RUSSIA: RUSSIA HAS outlined a potential deal with the US to avert a crisis over Washington's planned missile defence system …

RUSSIA:RUSSIA HAS outlined a potential deal with the US to avert a crisis over Washington's planned missile defence system in Europe.

Ahead of a bilateral summit on Sunday, a Russian official said the deal, involving a string of safeguards to ensure the system could not be used against his country, would be a stopgap to stop East-West tensions escalating further.

"I believe an agreement is rather close," Konstantin Kosachev, the head of the international affairs committee of the Russian state Duma, said yesterday.

A deal on missile defence, as part of a new "strategic framework" due to be negotiated at Sunday's summit at the Russian Black Sea resort of Sochi, would give both sides breathing room and draw some of the poison from US-Russian relations before Vladimir Putin steps down from the presidency on May 7th.

READ MORE

American sources said the Russian proposals would require careful thought. "It's too early for sure to say what the administration will decide," said a former senior US official, who did not want his name used.

President George Bush insists the system is a shield against a potential Iranian missile attack on Europe or the US. Moscow portrays it as an effort to blunt Russia's nuclear deterrent.

Officials on both sides say the row is the biggest factor behind the current East-West chill.

Mr Bush yesterday won two important bargaining counters ahead of Sunday's Sochi encounter with Putin and his successor Dmitry Medvedev.

At a Nato summit in Bucharest, the US gained formal Nato support for the anti-ballistic missile scheme and formally nailed down one of its two main elements, an agreement with the Czech government to build a missile-tracking radar on its soil.

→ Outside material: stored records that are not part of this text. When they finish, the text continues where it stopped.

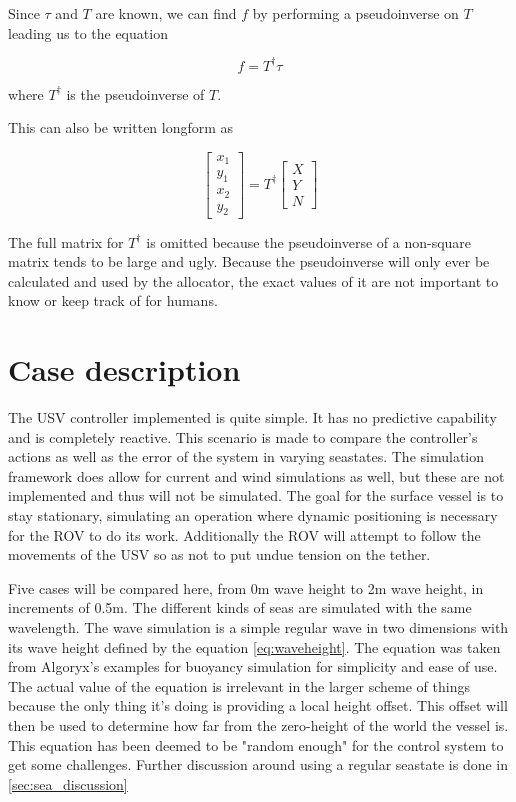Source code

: \documentclass[class=article, crop=false]{standalone}
\begin{document}
Since \(\tau\) and \(T\) are known, we can find \(f\) by performing a pseudoinverse on \(T\) leading us to the equation

\begin{equation}\label{eq:final_allocator}
f = T^\dagger \tau
\end{equation}

where \(T^\dagger\) is the pseudoinverse of \(T\).

This can also be written longform as

\begin{equation}\label{eq:long_allocator}
\begin{bmatrix}x_1 \\ y_1 \\ x_2 \\ y_2 \end{bmatrix} = T^\dagger \begin{bmatrix}X \\ Y \\ N\end{bmatrix}
\end{equation}

The full matrix for \(T^\dagger\) is omitted because the pseudoinverse of a non-square matrix tends to be large and ugly. Because the pseudoinverse will only ever be calculated and used by the allocator, the exact values of it are not important to know or keep track of for humans.

\section{Case description}
The USV controller implemented is quite simple. It has no predictive capability and is completely reactive. This scenario is made to compare the controller's actions as well as the error of the system in varying seastates. The simulation framework does allow for current and wind simulations as well, but these are not implemented and thus will not be simulated. The goal for the surface vessel is to stay stationary, simulating an operation where dynamic positioning is necessary for the ROV to do its work. Additionally the ROV will attempt to follow the movements of the USV so as not to put undue tension on the tether.

Five cases will be compared here, from 0m wave height to 2m wave height, in increments of 0.5m. The different kinds of seas are simulated with the same wavelength. The wave simulation is a simple regular wave in two dimensions with its wave height defined by the equation \cref{eq:waveheight}. The equation was taken from Algoryx's examples for buoyancy simulation for simplicity and ease of use. The actual value of the equation is irrelevant in the larger scheme of things because the only thing it's doing is providing a local height offset. This offset will then be used to determine how far from the zero-height of the world the vessel is. This equation has been deemed to be "random enough" for the control system to get some challenges. Further discussion around using a regular seastate is done in \cref{sec:sea_discussion}
\end{document}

The other half of the project, the deployment in Poland of 10 interceptors designed to knock incoming missiles out of the sky, has yet to be finalised.

Mr Kosachev sketched Moscow's negotiating position. "We have a maximum programme - construct a system together to defend us all; and a minimum programme - technological guarantees that it can't be used against us," he said, at a conference at the fringes of the Nato summit organised by the German Marshall Fund. He said a deal on Russia's "minimum" programme was within reach.

Later he said: "We need to exclude the technical possibility to use both systems against Russia. In Poland that means not putting the missiles into the silos unless convinced Iran has the capability to launch their missiles."

The former senior US official said the Russian deal involved costs and uncertainties for the US. Such an agreement, for example, would leave it unclear who decides when Iran has mastered medium- or long-range missile technology.

"Are we ready for a deal just to get through this crisis, but which is just delaying the inevitable? And that is Americans waking up one day and telling the Russians the Iranians have the capacity and Russians saying 'we don't agree'," the American source said.